While we crossed, my wife stood on the ferry deck, looking out at the river, smiling and sighing at the swallows circling the current. I told her that they were just after the bugs. She said she understood that, but they looked beautiful whatever they were doing, all right? I’ve long had trouble with people picking out some detail of the landscape and pretending it’s the whole story, as though, in this case, the blue light around those speeding birds could do anything to mask the desolation of the country north of the river, a land I traverse holding my nose.
I don’t think it’s by accident that Victo Ngai chose this paragraph to create the illustration for this story. It pretty much captures the narrator, a man who sees the world in one way, and figures everyone else either sees it the same way, or is just plain wrong.
It’s a very short story about a man and his wife visiting her parents’ ranch on the occasion of their 25th anniversary. It’s also not by accident that the story is told in first person from the man’s point of view; it’s really the only point of view that exists for him. The couple doesn’t talk much on the drive, but he narrates explanations of everything from their childlessness (“There were children everywhere, and we saw no reason to start our own brand. Young couples plunge into parenthood and about half the time they end up with some ghastly problem on their hands”), to their lack of interest in inheriting the ranch (“But even if my wife had had siblings she would not have been part of this sort of trouble, as she had never – at least, not since adolescence – wanted to pursue ranch life, rural life, agricultural life…. [s]he was very attached to the land; she just didn’t want to own it or do anything with it. Either did I”) to the hard, sad life of her parents (“The ranch was going to eat them alive, and they knew it. The fences would fall down; the cows would get out; the neighbors, old friends, would start to think of them as a problem”). And he assures us: “Once across this river, we’d be heading for a very sad story.” He doesn’t know the half of it.

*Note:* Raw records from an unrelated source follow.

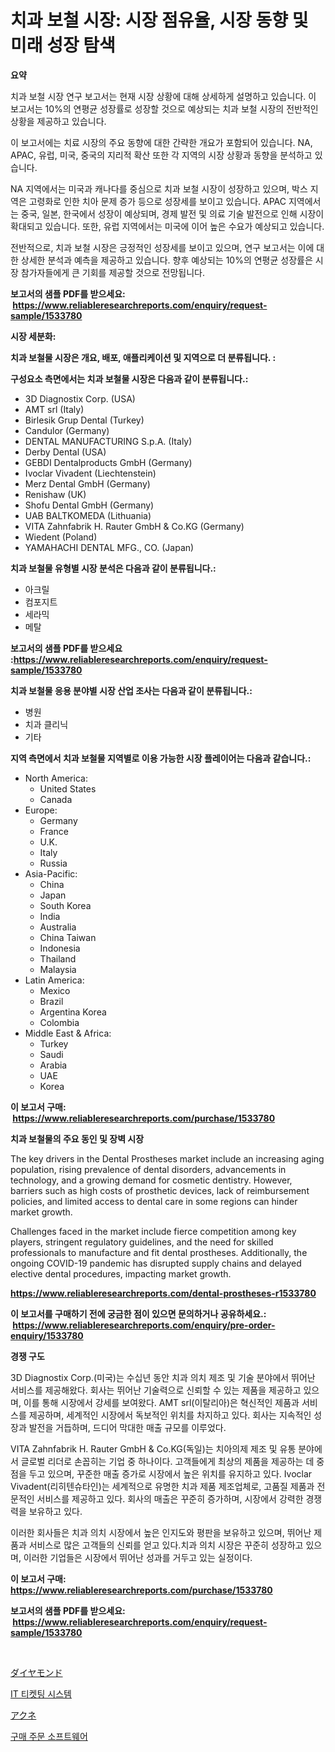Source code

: <p><h1>치과 보철 시장: 시장 점유율, 시장 동향 및 미래 성장 탐색</h1></p><p><strong>요약</strong></p>
<p><p>치과 보철 시장 연구 보고서는 현재 시장 상황에 대해 상세하게 설명하고 있습니다. 이 보고서는 10%의 연평균 성장률로 성장할 것으로 예상되는 치과 보철 시장의 전반적인 상황을 제공하고 있습니다.</p><p>이 보고서에는 치료 시장의 주요 동향에 대한 간략한 개요가 포함되어 있습니다. NA, APAC, 유럽, 미국, 중국의 지리적 확산 또한 각 지역의 시장 상황과 동향을 분석하고 있습니다.</p><p>NA 지역에서는 미국과 캐나다를 중심으로 치과 보철 시장이 성장하고 있으며, 박스 지역은 고령화로 인한 치아 문제 증가 등으로 성장세를 보이고 있습니다. APAC 지역에서는 중국, 일본, 한국에서 성장이 예상되며, 경제 발전 및 의료 기술 발전으로 인해 시장이 확대되고 있습니다. 또한, 유럽 지역에서는 미국에 이어 높은 수요가 예상되고 있습니다.</p><p>전반적으로, 치과 보철 시장은 긍정적인 성장세를 보이고 있으며, 연구 보고서는 이에 대한 상세한 분석과 예측을 제공하고 있습니다. 향후 예상되는 10%의 연평균 성장률은 시장 참가자들에게 큰 기회를 제공할 것으로 전망됩니다.</p></p>
<p><strong>보고서의 샘플 PDF를 받으세요: &nbsp;<a href="https://www.reliableresearchreports.com/enquiry/request-sample/1533780">https://www.reliableresearchreports.com/enquiry/request-sample/1533780</a></strong></p>
<p><strong>시장 세분화:</strong></p>
<p><strong> 치과 보철물 시장은 개요, 배포, 애플리케이션 및 지역으로 더 분류됩니다. :</strong></p>
<p><strong>구성요소 측면에서는 치과 보철물 시장은 다음과 같이 분류됩니다.:</strong></p>
<p><ul><li>3D Diagnostix Corp. (USA)</li><li>AMT srl (Italy)</li><li>Birlesik Grup Dental (Turkey)</li><li>Candulor (Germany)</li><li>DENTAL MANUFACTURING S.p.A. (Italy)</li><li>Derby Dental (USA)</li><li>GEBDI Dentalproducts GmbH (Germany)</li><li>Ivoclar Vivadent (Liechtenstein)</li><li>Merz Dental GmbH (Germany)</li><li>Renishaw (UK)</li><li>Shofu Dental GmbH (Germany)</li><li>UAB BALTKOMEDA (Lithuania)</li><li>VITA Zahnfabrik H. Rauter GmbH & Co.KG (Germany)</li><li>Wiedent (Poland)</li><li>YAMAHACHI DENTAL MFG., CO. (Japan)</li></ul></p>
<p><strong> 치과 보철물 유형별 시장 분석은 다음과 같이 분류됩니다.:</strong></p>
<p><ul><li>아크릴</li><li>컴포지트</li><li>세라믹</li><li>메탈</li></ul></p>
<p><strong>보고서의 샘플 PDF를 받으세요 :<a href="https://www.reliableresearchreports.com/enquiry/request-sample/1533780">https://www.reliableresearchreports.com/enquiry/request-sample/1533780</a></strong></p>
<p><strong> 치과 보철물 응용 분야별 시장 산업 조사는 다음과 같이 분류됩니다.:</strong></p>
<p><ul><li>병원</li><li>치과 클리닉</li><li>기타</li></ul></p>
<p><strong>지역 측면에서 치과 보철물 지역별로 이용 가능한 시장 플레이어는 다음과 같습니다.:</strong></p>
<p><ul>
    <li>
        North America:
        <ul>
            <li>United States</li>
            <li>Canada</li>
        </ul>
    </li>
    <li>
        Europe:
        <ul>
            <li>Germany</li>
            <li>France</li>
            <li>U.K.</li>
            <li>Italy</li>
            <li>Russia</li>
        </ul>
    </li>
    <li>
        Asia-Pacific:
        <ul>
            <li>China</li>
            <li>Japan</li>
            <li>South Korea</li>
            <li>India</li>
            <li>Australia</li>
            <li>China Taiwan</li>
            <li>Indonesia</li>
            <li>Thailand</li>
            <li>Malaysia</li>
        </ul>
    </li>
    <li>
        Latin America:
        <ul>
            <li>Mexico</li>
            <li>Brazil</li>
            <li>Argentina Korea</li>
            <li>Colombia</li>
        </ul>
    </li>
    <li>
        Middle East & Africa:
        <ul>
            <li>Turkey</li>
            <li>Saudi</li>
            <li>Arabia</li>
            <li>UAE</li>
            <li>Korea</li>
        </ul>
    </li>
    </ul></p>
<p><strong>이 보고서 구매: &nbsp;<a href="https://www.reliableresearchreports.com/purchase/1533780">https://www.reliableresearchreports.com/purchase/1533780</a></strong></p>
<p><strong>치과 보철물의 주요 동인 및 장벽 시장</strong></p>
<p><p>The key drivers in the Dental Prostheses market include an increasing aging population, rising prevalence of dental disorders, advancements in technology, and a growing demand for cosmetic dentistry. However, barriers such as high costs of prosthetic devices, lack of reimbursement policies, and limited access to dental care in some regions can hinder market growth. </p><p>Challenges faced in the market include fierce competition among key players, stringent regulatory guidelines, and the need for skilled professionals to manufacture and fit dental prostheses. Additionally, the ongoing COVID-19 pandemic has disrupted supply chains and delayed elective dental procedures, impacting market growth.</p></p>
<p><strong><a href="https://www.reliableresearchreports.com/dental-prostheses-r1533780">https://www.reliableresearchreports.com/dental-prostheses-r1533780</a></strong></p>
<p><strong>이 보고서를 구매하기 전에 궁금한 점이 있으면 문의하거나 공유하세요.: &nbsp;<a href="https://www.reliableresearchreports.com/enquiry/pre-order-enquiry/1533780">https://www.reliableresearchreports.com/enquiry/pre-order-enquiry/1533780</a></strong></p>
<p><strong>경쟁 구도</strong></p>
<p><p>3D Diagnostix Corp.(미국)는 수십년 동안 치과 의치 제조 및 기술 분야에서 뛰어난 서비스를 제공해왔다. 회사는 뛰어난 기술력으로 신뢰할 수 있는 제품을 제공하고 있으며, 이를 통해 시장에서 강세를 보여왔다. AMT srl(이탈리아)은 혁신적인 제품과 서비스를 제공하며, 세계적인 시장에서 독보적인 위치를 차지하고 있다. 회사는 지속적인 성장과 발전을 거듭하며, 드디어 막대한 매출 규모를 이루었다.</p><p>VITA Zahnfabrik H. Rauter GmbH & Co.KG(독일)는 치아의제 제조 및 유통 분야에서 글로벌 리더로 손꼽히는 기업 중 하나이다. 고객들에게 최상의 제품을 제공하는 데 중점을 두고 있으며, 꾸준한 매출 증가로 시장에서 높은 위치를 유지하고 있다. Ivoclar Vivadent(리히텐슈타인)는 세계적으로 유명한 치과 제품 제조업체로, 고품질 제품과 전문적인 서비스를 제공하고 있다. 회사의 매출은 꾸준히 증가하며, 시장에서 강력한 경쟁력을 보유하고 있다.</p><p>이러한 회사들은 치과 의치 시장에서 높은 인지도와 평판을 보유하고 있으며, 뛰어난 제품과 서비스로 많은 고객들의 신뢰를 얻고 있다.치과 의치 시장은 꾸준히 성장하고 있으며, 이러한 기업들은 시장에서 뛰어난 성과를 거두고 있는 실정이다.</p></p>
<p><strong>이 보고서 구매: &nbsp; <a href="https://www.reliableresearchreports.com/purchase/1533780">https://www.reliableresearchreports.com/purchase/1533780</a></strong></p>
<p><strong>보고서의 샘플 PDF를 받으세요: &nbsp;<a href="https://www.reliableresearchreports.com/enquiry/request-sample/1533780">https://www.reliableresearchreports.com/enquiry/request-sample/1533780</a></strong><strong></strong></p>
<p>&nbsp;</p>
<p><p><a href="https://medium.com/@evans21bill/%E3%83%80%E3%82%A4%E3%83%A4%E3%83%A2%E3%83%B3%E3%83%89%E5%B8%82%E5%A0%B4%E3%81%AE%E6%B4%9E%E5%AF%9F-%E5%B8%82%E5%A0%B4%E5%8B%95%E5%90%91-%E6%88%90%E9%95%B7-2024%E5%B9%B4%E3%81%8B%E3%82%892031%E5%B9%B4%E3%81%BE%E3%81%A7%E3%81%AE%E4%BA%88%E6%B8%AC-8a2e5c77034a">ダイヤモンド</a></p><p><a href="https://medium.com/@abelusikowski95672023/it-%ED%8B%B0%EC%BC%93%ED%8C%85-%EC%8B%9C%EC%8A%A4%ED%85%9C-%EC%8B%9C%EC%9E%A5%EC%9D%80-%EC%8B%9C%EC%9E%A5-%EC%A0%90%EC%9C%A0%EC%9C%A8-%EC%8B%9C%EC%9E%A5-%EB%8F%99%ED%96%A5-%EB%B0%8F-%EC%8B%9C%EC%9E%A5-%EC%84%B1%EC%9E%A5%EC%97%90-%EA%B4%80%ED%95%9C-%EC%A0%95%EB%B3%B4%EB%A5%BC-%EC%A0%9C%EA%B3%B5%ED%95%A9%EB%8B%88%EB%8B%A4-acd4d69302cf">IT 티켓팅 시스템</a></p><p><a href="https://medium.com/@santosuigrtley997836/%E3%81%AB%E3%81%8D%E3%81%B3%E5%B8%82%E5%A0%B4%E3%81%AE%E3%83%A1%E3%83%88%E3%83%AA%E3%82%AF%E3%82%B9%E3%81%AE%E3%83%87%E3%82%B3%E3%83%BC%E3%83%89-%E5%B8%82%E5%A0%B4%E3%82%B7%E3%82%A7%E3%82%A2-%E3%83%88%E3%83%AC%E3%83%B3%E3%83%89-%E6%88%90%E9%95%B7%E3%83%91%E3%82%BF%E3%83%BC%E3%83%B3-7faf485ee63b">アクネ</a></p><p><a href="https://medium.com/@dinty11332244/%EC%A3%BC%EB%AC%B8%EC%84%9C-%EC%86%8C%ED%94%84%ED%8A%B8%EC%9B%A8%EC%96%B4-%EC%8B%9C%EC%9E%A5-%EA%B7%9C%EB%AA%A8-cagr-%EB%8F%99%ED%96%A5-2024-2030-2356fe85dd5d">구매 주문 소프트웨어</a></p></p>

He does recognize some difference of opinion, mostly in the area of finances:
The thing was that we were quite poor. We were both grade-school teachers, and owning a house had been the extent of our indulgences. We loved our house and our work and were suitably grateful for both, though Ellie felt that if I hadn’t been so hell-bent on retiring the mortgage we might have done a few more things for fun.
What was becoming a comfortable nest egg would have disappeared in jaunts to Belize or some other place, where Ellie could show more of the body she was so proud of to anyone and everyone.… She was going to have to settle for wiggling her butt in the school corridors until the inevitable day when the damn thing sagged.
That’s an interesting writer’s choice. If McGuane had made him completely tone-deaf to his wife, I don’t think the story would have the same pull; his character would be a caricature. So we’re left to wonder, does he not remember his wife’s disagreement on certain issues, or did she stop disagreeing with him a long time ago after seeing it did no good? Is his refusal to go to Belize out of jealousy (not wanting other men to see her butt on clear display at the beach) or just for the petty meanness of refusing her something and attaching a plausible reason to it? For that matter, why is it impossible that they did in fact agree on children and the ranch? I’m trying to figure that out; I feel a distinct implication that his speaking for her is more than the routine requirements of first-person narration, that he’s using the “domineering we” (sort of like a more domestic “royal we”) but I can’t pinpoint anything specific to indicate that.
I find the illustration paragraph especially significant because of his comment about people picking a detail of the landscape the focus on. When the twist finally comes, he focuses on ridiculous details: “What kind of idiot puts a casserole in a lunch pail?” This only echoes the bigger issue of his focus on his point of view, what he thinks, rather than what’s actually going on. It’s also pretty cool that in his Page-Turner interview, McGuane tells Deborah Treisman, “I’m a big fan of synecdoche!” I’m just as big a fan of clever, and there’s no escaping that the title plays on that particular figure of speech.
It’s a very simple story, and you can see the end coming miles away, but it’s very well done nonetheless, not for the surprise of the twist, but for the astute, if brief, behavioral portrait of the character’s narcissism. In this way it reminds me a bit of “The Widow’s Cruse,” another story about a man who felt he knew a woman’s mind, and found out, to his surprise, that he was wrong.
This feels like the most intricate McGuane story I’ve read so far. Then again, maybe I’m just getting better at reading.